▶ Aim of the task
Where does the word "times" show up in the records? Copy every line that holds it.
"""
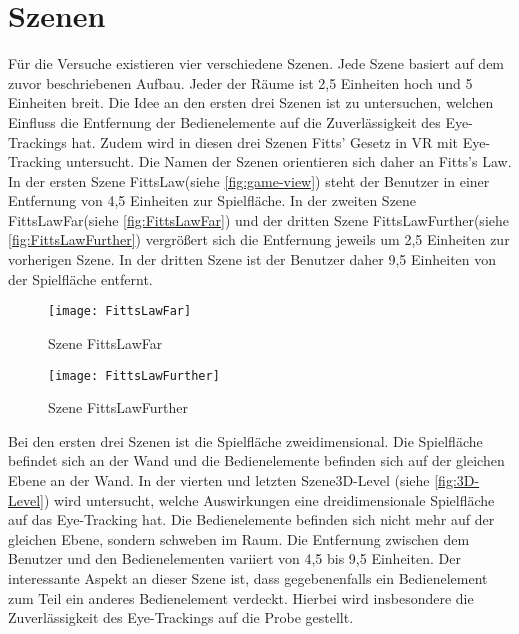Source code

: \section{Szenen}
Für die Versuche existieren vier verschiedene Szenen. Jede Szene basiert auf dem zuvor beschriebenen Aufbau. Jeder der Räume ist 2,5 Einheiten hoch und 5 Einheiten breit. Die Idee an den ersten drei Szenen ist zu untersuchen, welchen Einfluss die Entfernung der Bedienelemente auf die Zuverlässigkeit des Eye-Trackings hat. Zudem wird in diesen drei Szenen Fitts' Gesetz in \ac{VR} mit Eye-Tracking untersucht. Die Namen der Szenen orientieren sich daher an Fitts's Law. In der ersten Szene \glqq FittsLaw\grqq (siehe \autoref{fig:game-view}) steht der Benutzer in einer Entfernung von 4,5 Einheiten zur Spielfläche. In der zweiten Szene \glqq FittsLawFar\grqq (siehe \autoref{fig:FittsLawFar}) und der dritten Szene \glqq FittsLawFurther\grqq (siehe \autoref{fig:FittsLawFurther}) vergrößert sich die Entfernung jeweils um 2,5 Einheiten zur vorherigen Szene. In der dritten Szene ist der Benutzer daher 9,5 Einheiten von der Spielfläche entfernt. 

\begin{figure}[!htbp]
	\centering
	\texttt{[image: FittsLawFar]}
	\caption[Szene FittsLawFar]{Szene FittsLawFar}
	\label{fig:FittsLawFar}
\end{figure}

\begin{figure}[!htbp]
	\centering
	\texttt{[image: FittsLawFurther]}
	\caption[Szene FittsLawFurther]{Szene FittsLawFurther}
	\label{fig:FittsLawFurther}
\end{figure}

Bei den ersten drei Szenen ist die Spielfläche zweidimensional. Die Spielfläche befindet sich an der Wand und die Bedienelemente befinden sich auf der gleichen Ebene an der Wand. In der vierten und letzten Szene\glqq 3D-Level\grqq{} (siehe \autoref{fig:3D-Level}) wird untersucht, welche Auswirkungen eine dreidimensionale Spielfläche auf das Eye-Tracking hat. Die Bedienelemente befinden sich nicht mehr auf der gleichen Ebene, sondern schweben im Raum. Die Entfernung zwischen dem Benutzer und den Bedienelementen variiert von 4,5 bis 9,5 Einheiten. Der interessante Aspekt an dieser Szene ist, dass gegebenenfalls ein Bedienelement zum Teil ein anderes Bedienelement verdeckt. Hierbei wird insbesondere die Zuverlässigkeit des Eye-Trackings auf die Probe gestellt. 

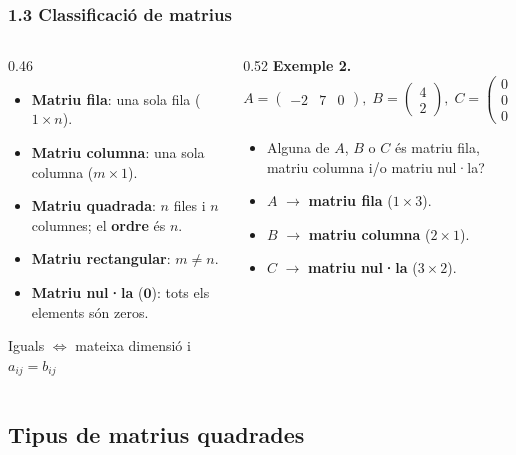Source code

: \documentclass[aspectratio=169]{beamer}
\newcommand{\caixacentrada}[1]{%
  \begin{center}%
    \begin{caixadef}[titular]#1\end{caixadef}%
  \end{center}%
}
\newcommand{\teoriaClassificacioMatrius}{%
  \begin{itemize}
    \item \textbf{Matriu fila}: una sola fila \;($1 \times n$).
    \item \textbf{Matriu columna}: una sola columna \;($m \times 1$).
    \item \textbf{Matriu quadrada}: $n$ files i $n$ columnes; el \textbf{ordre} és $n$.
    \item \textbf{Matriu rectangular}: $m \neq n$.
    \item \textbf{Matriu nul·la} ($\mathbf{0}$): tots els elements són zeros.
  \end{itemize}
  \vspace{0.08cm}
  \caixacentrada{Iguals $\Leftrightarrow$ mateixa dimensió i $a_{ij}=b_{ij}$}%
}
\begin{document}
\begin{frame}[t]
  \frametitle{1.3 Classificació de matrius}

  \vspace{-0.22cm}
  \begin{columns}[T,onlytextwidth]
    \begin{column}{0.46\textwidth}
      \teoriaClassificacioMatrius
    \end{column}

    \begin{column}{0.52\textwidth}
      \textbf{Exemple 2.}
      \[
        A = \begin{pmatrix} -2 & 7 & 0 \end{pmatrix},\;
        B = \begin{pmatrix} 4 \\ 2 \end{pmatrix},\;
        C = \begin{pmatrix} 0 & 0 \\ 0 & 0 \\ 0 & 0 \end{pmatrix}
      \]

      \begin{itemize}
        \item<1-> Alguna de $A$, $B$ o $C$ és matriu fila, matriu columna i/o matriu nul·la?
        \item<2-> $A$ $\rightarrow$ \textcolor{margueVerdFosc}{\textbf{matriu fila}} \;($1 \times 3$).
        \item<3-> $B$ $\rightarrow$ \textcolor{margueVerdFosc}{\textbf{matriu columna}} \;($2 \times 1$).
        \item<4-> $C$ $\rightarrow$ \textcolor{margueVerdFosc}{\textbf{matriu nul·la}} \;($3 \times 2$).
      \end{itemize}
    \end{column}
  \end{columns}
\end{frame}

\subsection{Tipus de matrius quadrades}
\end{document}

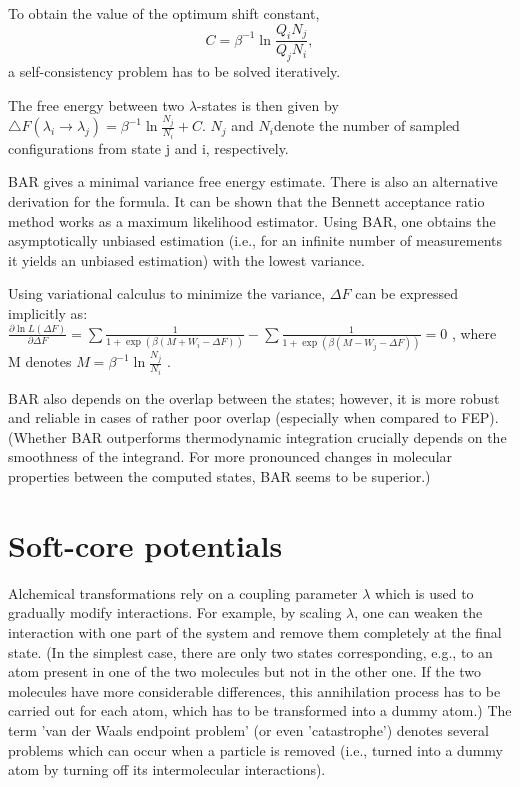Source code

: To obtain the value of the optimum shift constant,
\[
C=\beta^{-1}\ln\frac{Q_{i}N_{j}}{Q_{j}N_{i}},
\]
a self-consistency
problem has to be solved iteratively\cite{Gapsys.2015}.

The free energy between two $\lambda$-states is then given by $\bigtriangleup F\left(\lambda_{i}\rightarrow\lambda_{j}\right)=\beta^{-1}\ln\frac{N_{j}}{N_{i}}+C$\cite{Bruckner.2011}.
$N_{j}$ and $N_{i}$denote the number of sampled configurations from
state j and i, respectively.

BAR gives a minimal variance free energy estimate. There is also an
alternative derivation for the formula. It can be shown that the
Bennett acceptance ratio method works as a maximum likelihood estimator.
Using BAR, one obtains the asymptotically unbiased estimation (i.e., for an infinite
number of measurements it yields an unbiased estimation) 
with the lowest variance\cite{Shirts.2003}. 

Using variational calculus to minimize the variance, $\Delta F$ can
be expressed implicitly as:$\frac{\partial\ln L\left(\Delta F\right)}{\partial\Delta F}=\sum\frac{1}{1+\exp\left(\beta\left(M+W_{i}-\Delta F\right)\right)}-\sum\frac{1}{1+\exp\left(\beta\left(M-W_{j}-\Delta F\right)\right)}=0$
, where M denotes $M=\beta^{-1}\ln\frac{N_{j}}{N_{i}}$ \cite{Shirts.2003}.

BAR also depends on the overlap between the states; however, it is
more robust and reliable in cases of rather poor overlap \cite{Ruiter.2013}
(especially when compared to FEP). (Whether BAR outperforms thermodynamic
integration crucially depends on the smoothness of the integrand.
For more pronounced changes in molecular properties between the computed
states, BAR seems to be superior\cite{Shirts.2013}.)

\section{Soft-core potentials}

Alchemical transformations rely on a coupling parameter $\lambda$ which
is used to gradually modify interactions. For example, by scaling $\lambda$, one can weaken the interaction with one part of the system and remove them completely at the final state. (In the simplest case,
there are only two states corresponding, e.g., to an atom present in
one of the two molecules but not in the other one. If the two molecules
have more considerable differences, this annihilation process has to be carried out for each atom, which has to be transformed
into a dummy atom.)
The term 'van der Waals endpoint problem' (or even 'catastrophe') denotes
several problems which can occur when a particle is removed (i.e.,
turned into a dummy atom by turning off its intermolecular interactions).
\cite{Boresch.2011}

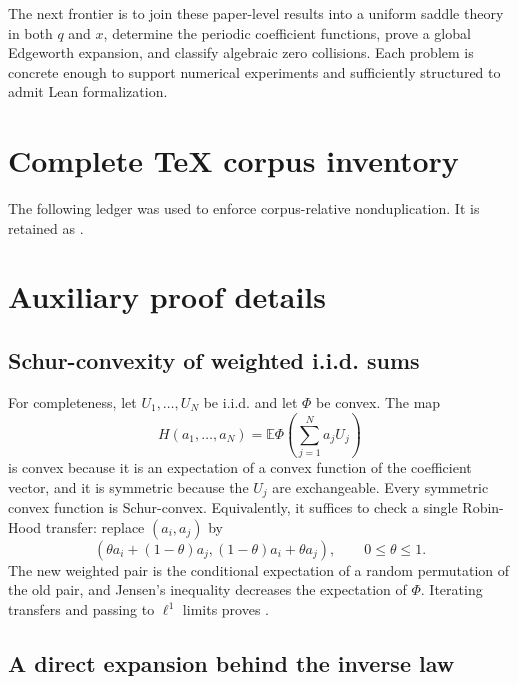 \documentclass[11pt]{article}
\numberwithin{equation}{section}
\theoremstyle{definition}
\theoremstyle{remark}
\newcommand{\E}{\mathbb E}
\begin{document}
The next frontier is to join these paper-level results into a uniform saddle theory in both
$q$ and $x$, determine the periodic coefficient functions, prove a global Edgeworth expansion,
and classify algebraic zero collisions.  Each problem is concrete enough to support numerical
experiments and sufficiently structured to admit Lean formalization.

\appendix
\renewcommand*{\theHsection}{\arabic{part}.\arabic{section}}

\section{Complete TeX corpus inventory}
\label{p10:app:inventory}

The following ledger was used to enforce corpus-relative nonduplication.  It is retained as
.



\section{Auxiliary proof details}
\label{p10:app:proofs}

\subsection{Schur-convexity of weighted i.i.d. sums}

For completeness, let $U_1,\ldots,U_N$ be i.i.d. and let $\Phi$ be convex.  The map
\[
 H(a_1,\ldots,a_N)=\E\Phi\!\left(\sum_{j=1}^Na_jU_j\right)
\]
is convex because it is an expectation of a convex function of the coefficient vector, and
it is symmetric because the $U_j$ are exchangeable.  Every symmetric convex function is
Schur-convex.  Equivalently, it suffices to check a single Robin-Hood transfer:
replace $(a_i,a_j)$ by
\[
 (\theta a_i+(1-\theta)a_j,
  (1-\theta)a_i+\theta a_j),
 \qquad 0\le\theta\le1.
\]
The new weighted pair is the conditional expectation of a random permutation of the old
pair, and Jensen's inequality decreases the expectation of $\Phi$.  Iterating transfers and
passing to $\ell^1$ limits proves .

\subsection{A direct expansion behind the inverse law}
\end{document}
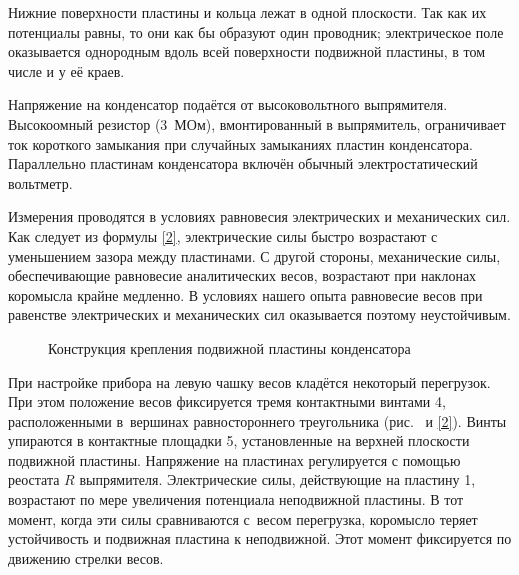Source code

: Нижние поверхности пластины и кольца лежат в одной плоскости. Так как их
потенциалы равны, то они как бы образуют один
проводник; электрическое поле оказывается однородным вдоль всей поверхности
подвижной пластины, в том числе и у её краев.

Напряжение на конденсатор подаётся от высоковольтного выпрямителя. Высокоомный
резистор (3~МОм), вмонтированный в
выпрямитель, ограничивает ток короткого замыкания при случайных замыканиях
пластин конденсатора. Параллельно пластинам
конденсатора включён обычный электростатический вольтметр.

Измерения проводятся в условиях равновесия электрических и механических сил. Как
следует из формулы \eqref{2},
электрические силы быстро возрастают с уменьшением зазора между пластинами. С
другой стороны, механические силы,
обеспечивающие равновесие аналитических весов, возрастают при наклонах коромысла
крайне медленно. В условиях нашего опыта равновесие весов при равенстве
электрических и механических сил оказывается поэтому неустойчивым.

\begin{wrapfigure}{r}{0.4\textwidth}
	\caption{Конструкция крепления подвижной пластины конденсатора}
\end{wrapfigure}

При настройке прибора на левую чашку весов кладётся некоторый перегрузок. При
этом положение весов фиксируется тремя
контактными винтами 4, расположенными в~вершинах равностороннего треугольника
(рис.~ и \eqref{2}). Винты упираются в
контактные площадки 5, установленные на верхней плоскости подвижной пластины.
Напряжение на пластинах регулируется с
помощью реостата $R$ выпрямителя. Электрические силы, действующие на пластину 1,
возрастают по мере увеличения
потенциала неподвижной пластины. В тот момент, когда эти силы сравниваются
с~весом перегрузка, коромысло теряет
устойчивость и подвижная пластина  к неподвижной. Этот момент
фиксируется по движению стрелки весов.

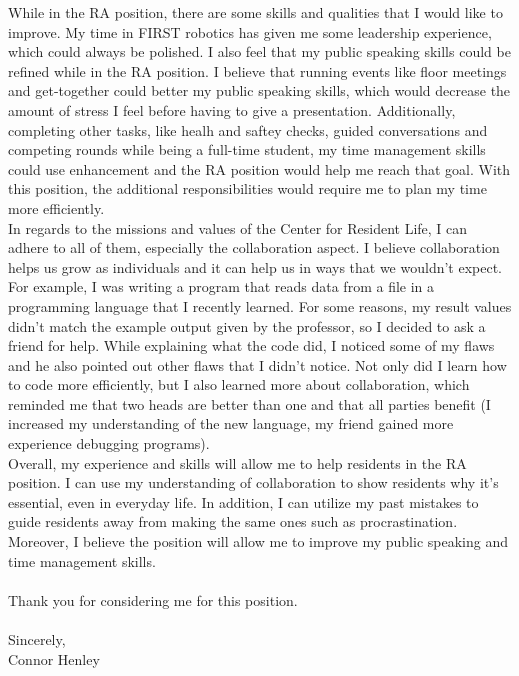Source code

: \documentclass[line,margin]{res}
\begin{document}
\begin{resume}
\begin{adjustwidth}{-92pt}{0pt}
\hspace{20pt}While in the RA position, there are some skills and qualities that I would like to improve. My time in FIRST robotics has given me some leadership experience, which could always be polished. I also feel that my public speaking skills could be refined while in the RA position. I believe that running events like floor meetings and get-together could better my public speaking skills, which would decrease the amount of stress I feel before having to give a presentation. Additionally, completing other tasks, like healh and saftey checks, guided conversations and competing rounds while being a full-time student, my time management skills could use enhancement and the RA position would help me reach that goal. With this position, the additional responsibilities would require me to plan my time more efficiently.\\

\hspace{20pt}In regards to the missions and values of the Center for Resident Life, I can adhere to all of them, especially the collaboration aspect. I believe collaboration helps us grow as individuals and it can help us in ways that we wouldn’t expect. For example, I was writing a program that reads data from a file in a programming language that I recently learned. For some reasons, my result values didn’t match the example output given by the professor, so I decided to ask a friend for help. While explaining what the code did, I noticed some of my flaws and he also pointed out other flaws that I didn’t notice. Not only did I learn how to code more efficiently, but I also learned more about collaboration, which reminded me that two heads are better than one and that all parties benefit (I increased my understanding of the new language, my friend gained more experience debugging programs). \\

\hspace{20pt}Overall, my experience and skills will allow me to help residents in the RA position. I can use my understanding of collaboration to show residents why it’s essential, even in everyday life. In addition, I can utilize my past mistakes to guide residents away from making the same ones such as procrastination.  Moreover, I believe the position will allow me to improve my public speaking and time management skills. 
\\
\\
Thank you for considering me for this position.
\\
\\
Sincerely,
\\
Connor Henley
\end{adjustwidth}
\end{resume}
\end{document}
"""
▶ Response
    \item \textbf{Matriu fila}: una sola fila \;($1 \times n$).
    \item \textbf{Matriu columna}: una sola columna \;($m \times 1$).
        \item<2-> $A$ $\rightarrow$ \textcolor{margueVerdFosc}{\textbf{matriu fila}} \;($1 \times 3$).
        \item<3-> $B$ $\rightarrow$ \textcolor{margueVerdFosc}{\textbf{matriu columna}} \;($2 \times 1$).
        \item<4-> $C$ $\rightarrow$ \textcolor{margueVerdFosc}{\textbf{matriu nul·la}} \;($3 \times 2$).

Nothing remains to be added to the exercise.